Home > Bible Study, C. H. Spurgeon, Matthew, S. Lewis Johnson > The “Crumbs” of Scripture

The “Crumbs” of Scripture


Among all the riches of God’s word, sometimes we have to search diligently, exhausting the depth of scripture verses, to find treasures, even to the “crumbs” of God’s word.  Spurgeon used the term in reference to seemingly obscure verses — not the ones we typically remember — that, even so, bring great insights, such as his reference to Ezekiel 16:20-21:

Where we have but little, we must pick up even the crumbs and do as our Master did—gather up the fragments that nothing is lost

Likewise, sometimes Bible teachers will expand on the seemingly trivial pieces of information found in scripture, grasping at the crumbs, as for instance John MacArthur did with the writings about the “12 Ordinary Men” and the “12 Extraordinary Women.”

But now to a particular case in the Bible where someone literally grasped at the crumbs provided in God’s plan:  the Syro-Phoenician woman of Matthew 15:21-28 (parallel passage Mark 7:24-30) who asked for the crumbs that fall from the children to the dogs under the table.  S. Lewis Johnson’s Matthew series provides some good teaching concerning this often misunderstood incident.

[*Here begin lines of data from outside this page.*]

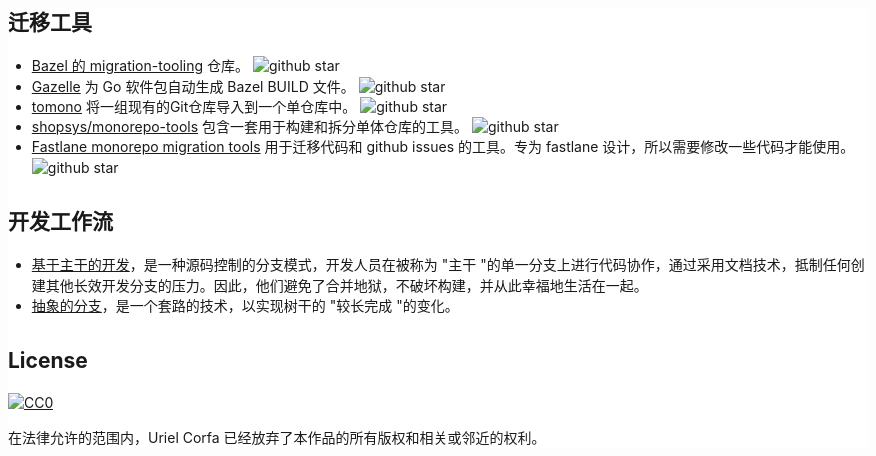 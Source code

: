 ## 迁移工具

* [Bazel 的 migration-tooling](https://github.com/bazelbuild/migration-tooling) 仓库。 ![github star](https://img.shields.io/github/stars/bazelbuild/migration-tooling.svg?style=social&label=Star)
* [Gazelle](https://github.com/bazelbuild/rules_go#generating-build-files) 为 Go 软件包自动生成 Bazel BUILD 文件。 ![github star](https://img.shields.io/github/stars/bazelbuild/rules_go.svg?style=social&label=Star)
* [tomono](https://github.com/unravelin/tomono) 将一组现有的Git仓库导入到一个单仓库中。 ![github star](https://img.shields.io/github/stars/unravelin/tomono.svg?style=social&label=Star)
* [shopsys/monorepo-tools](https://github.com/shopsys/monorepo-tools) 包含一套用于构建和拆分单体仓库的工具。 ![github star](https://img.shields.io/github/stars/shopsys/monorepo-tools.svg?style=social&label=Star)
* [Fastlane monorepo migration tools](https://github.com/fastlane/monorepo) 用于迁移代码和 github issues 的工具。专为 fastlane 设计，所以需要修改一些代码才能使用。 ![github star](https://img.shields.io/github/stars/fastlane/monorepo.svg?style=social&label=Star)

## 开发工作流

* [基于主干的开发](https://trunkbaseddevelopment.com)，是一种源码控制的分支模式，开发人员在被称为 "主干 "的单一分支上进行代码协作，通过采用文档技术，抵制任何创建其他长效开发分支的压力。因此，他们避免了合并地狱，不破坏构建，并从此幸福地生活在一起。
* [抽象的分支](https://www.branchbyabstraction.com)，是一个套路的技术，以实现树干的 "较长完成 "的变化。

## License

[![CC0](http://mirrors.creativecommons.org/presskit/buttons/88x31/svg/cc-zero.svg)]("http://creativecommons.org/publicdomain/zero/1.0/)

在法律允许的范围内，Uriel Corfa 已经放弃了本作品的所有版权和相关或邻近的权利。

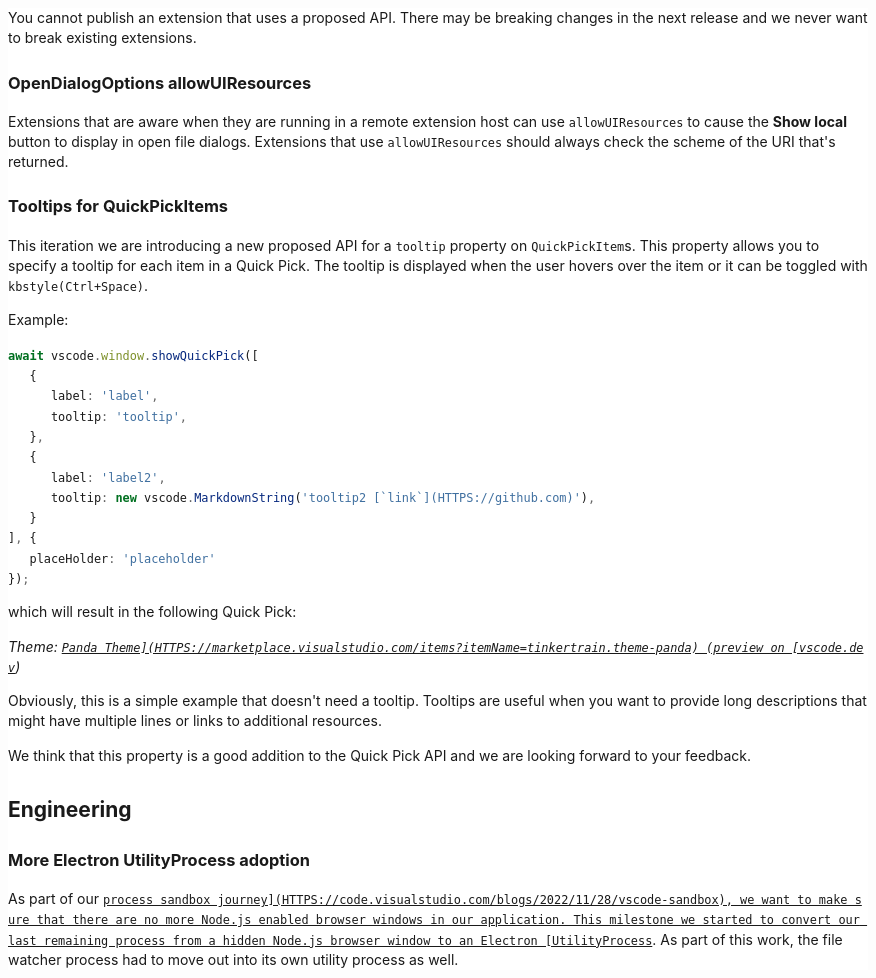 You cannot publish an extension that uses a proposed API. There may be breaking changes in the next release and we never want to break existing extensions.

### OpenDialogOptions allowUIResources

Extensions that are aware when they are running in a remote extension host can use `allowUIResources` to cause the **Show local** button to display in open file dialogs. Extensions that use `allowUIResources` should always check the scheme of the URI that's returned.

### Tooltips for QuickPickItems

This iteration we are introducing a new proposed API for a `tooltip` property on `QuickPickItem`s. This property allows you to specify a tooltip for each item in a Quick Pick. The tooltip is displayed when the user hovers over the item or it can be toggled with `kbstyle(Ctrl+Space)`.

Example:

```ts
await vscode.window.showQuickPick([
   {
      label: 'label',
      tooltip: 'tooltip',
   },
   {
      label: 'label2',
      tooltip: new vscode.MarkdownString('tooltip2 [`link`](HTTPS://github.com)'),
   }
], {
   placeHolder: 'placeholder'
});
```

which will result in the following Quick Pick:

<video src="images/1_76/quickpick-tooltip.mp4" placeholder="images/1_76/quickpick-tooltip.mp4" autoplay loop controls muted title="Quick Pick with tooltips">
    Sorry, your browser doesn't support HTML 5 video.
</video>

_Theme: [`Panda Theme](HTTPS://marketplace.visualstudio.com/items?itemName=tinkertrain.theme-panda) (preview on [vscode.dev`](HTTPS://vscode.dev/editor/theme/tinkertrain.theme-panda))_

Obviously, this is a simple example that doesn't need a tooltip. Tooltips are useful when you want to provide long descriptions that might have multiple lines or links to additional resources.

We think that this property is a good addition to the Quick Pick API and we are looking forward to your feedback.

## Engineering

### More Electron UtilityProcess adoption

As part of our [`process sandbox journey](HTTPS://code.visualstudio.com/blogs/2022/11/28/vscode-sandbox), we want to make sure that there are no more Node.js enabled browser windows in our application. This milestone we started to convert our last remaining process from a hidden Node.js browser window to an Electron [UtilityProcess`](HTTPS://www.electronjs.org/docs/latest/api/utility-process). As part of this work, the file watcher process had to move out into its own utility process as well.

In my early Christian years, the view I heard at church was that Jesus acted as He did to make a point to the disciples who were annoyed at the woman:  first acting like them, then showing them the proper response and to not be so exclusive.  In the more recent church setting, the general emphasis (repeated frequently) is the fact that Jesus called her a dog (with no distinction as to the type of dog), just an unclean wild animal, and how we all are as unclean dogs so unworthy before God.  Such superficial, incomplete (and wrong) conclusions often reflect a person’s own bias rather than a serious look at the text:  the one view from a people-oriented teacher interested in our relationships with one another, the second from one who is not a “people-person” and who has a rather negative and distorted concept of God.

As S. Lewis Johnson noted, this particular incident cannot be understood apart from an understanding of God’s Purpose of the Ages, sometimes referred to as the Divine Purpose, a fundamental aspect of dispensationalism.  The underlying issue here is the priority of the gospel:  as Paul says in Romans, “first to the Jews, then to the Gentiles.”  As earlier in Matthew (Matthew 10:5-6), Jesus sent the twelve disciples out — only to the lost sheep of the House of Israel.  Christ came into the world, to the Jews first:  to confirm the promises made to their fathers — and then (next in the sequence), in order that the Gentiles would glorify God for His mercy (Romans 15:8-9).

Jesus’ silence towards the woman here is not one of harshness, the type of silence He showed towards His enemies beyond hope of redemption (the Pharisees, Pilate and Herod) but one of serious contemplation over this matter of God’s priority in redemption.  Jesus knew that the woman had faith to receive the healing of her daughter: she called Him “son of David,” (she understood something of the Davidic promise) and showed all the other indications of faith as previously shown in others (Jews) who had been healed.  Yet here he wanted to point out the order of salvation: first to the Jews, then to the Gentiles.  The woman — her name according to tradition was Justa, and her daughter Bernice — accepted this.

The parallel account in Mark includes an extra statement, before the line It is not right to take the children’s bread and  throw it to the dogs: “let the children be fed first.”  The woman seized on this “crumb” of truth, recognizing the idea of a “doggie” under the table, which is the type of dog described here (not the wild, wolf-type pack dogs).  We know the rest of the story, that Jesus proclaimed “great is your faith!” and answered her petition.  This woman’s “crumb” turned out to be pretty important after all: the healing of her demon-possessed daughter.